> [What the task requires] Look through the entries that follow and return each line that has the string "begin".

Saved entries:
▶

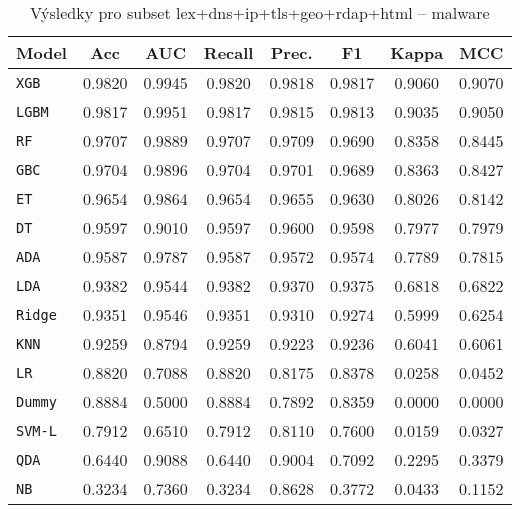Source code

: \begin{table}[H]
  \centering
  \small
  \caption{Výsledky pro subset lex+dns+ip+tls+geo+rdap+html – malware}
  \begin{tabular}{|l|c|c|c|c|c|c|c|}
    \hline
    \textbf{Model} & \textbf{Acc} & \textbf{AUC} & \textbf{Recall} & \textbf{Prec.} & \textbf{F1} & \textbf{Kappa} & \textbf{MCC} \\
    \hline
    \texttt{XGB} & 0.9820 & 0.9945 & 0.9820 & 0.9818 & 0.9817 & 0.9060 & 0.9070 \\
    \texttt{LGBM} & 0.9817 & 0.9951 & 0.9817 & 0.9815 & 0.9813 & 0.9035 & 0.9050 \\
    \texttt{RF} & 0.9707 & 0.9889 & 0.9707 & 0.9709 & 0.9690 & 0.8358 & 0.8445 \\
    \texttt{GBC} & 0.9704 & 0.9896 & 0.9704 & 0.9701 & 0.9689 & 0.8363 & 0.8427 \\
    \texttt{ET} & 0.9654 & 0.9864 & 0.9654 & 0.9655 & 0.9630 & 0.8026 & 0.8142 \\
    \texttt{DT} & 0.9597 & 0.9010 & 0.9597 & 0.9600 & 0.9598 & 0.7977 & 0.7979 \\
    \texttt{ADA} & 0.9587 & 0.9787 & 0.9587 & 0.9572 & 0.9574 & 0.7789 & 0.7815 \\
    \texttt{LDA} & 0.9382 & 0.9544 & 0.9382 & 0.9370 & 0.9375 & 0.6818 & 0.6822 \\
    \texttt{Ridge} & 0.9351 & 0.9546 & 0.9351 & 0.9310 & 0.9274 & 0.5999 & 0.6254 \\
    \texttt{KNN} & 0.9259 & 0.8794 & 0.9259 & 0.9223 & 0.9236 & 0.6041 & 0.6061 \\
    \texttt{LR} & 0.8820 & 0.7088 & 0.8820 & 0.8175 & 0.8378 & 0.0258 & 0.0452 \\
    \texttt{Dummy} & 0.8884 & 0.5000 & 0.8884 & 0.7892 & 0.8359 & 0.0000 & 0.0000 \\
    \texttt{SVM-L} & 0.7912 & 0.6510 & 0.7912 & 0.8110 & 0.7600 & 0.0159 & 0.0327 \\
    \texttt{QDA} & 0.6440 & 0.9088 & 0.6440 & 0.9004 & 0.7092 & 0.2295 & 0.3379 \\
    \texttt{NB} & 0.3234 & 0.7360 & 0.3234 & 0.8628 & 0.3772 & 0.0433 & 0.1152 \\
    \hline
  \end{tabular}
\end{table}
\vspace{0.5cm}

◀

> [Exercise output]
: \begin{table}[H]
  \begin{tabular}{|l|c|c|c|c|c|c|c|}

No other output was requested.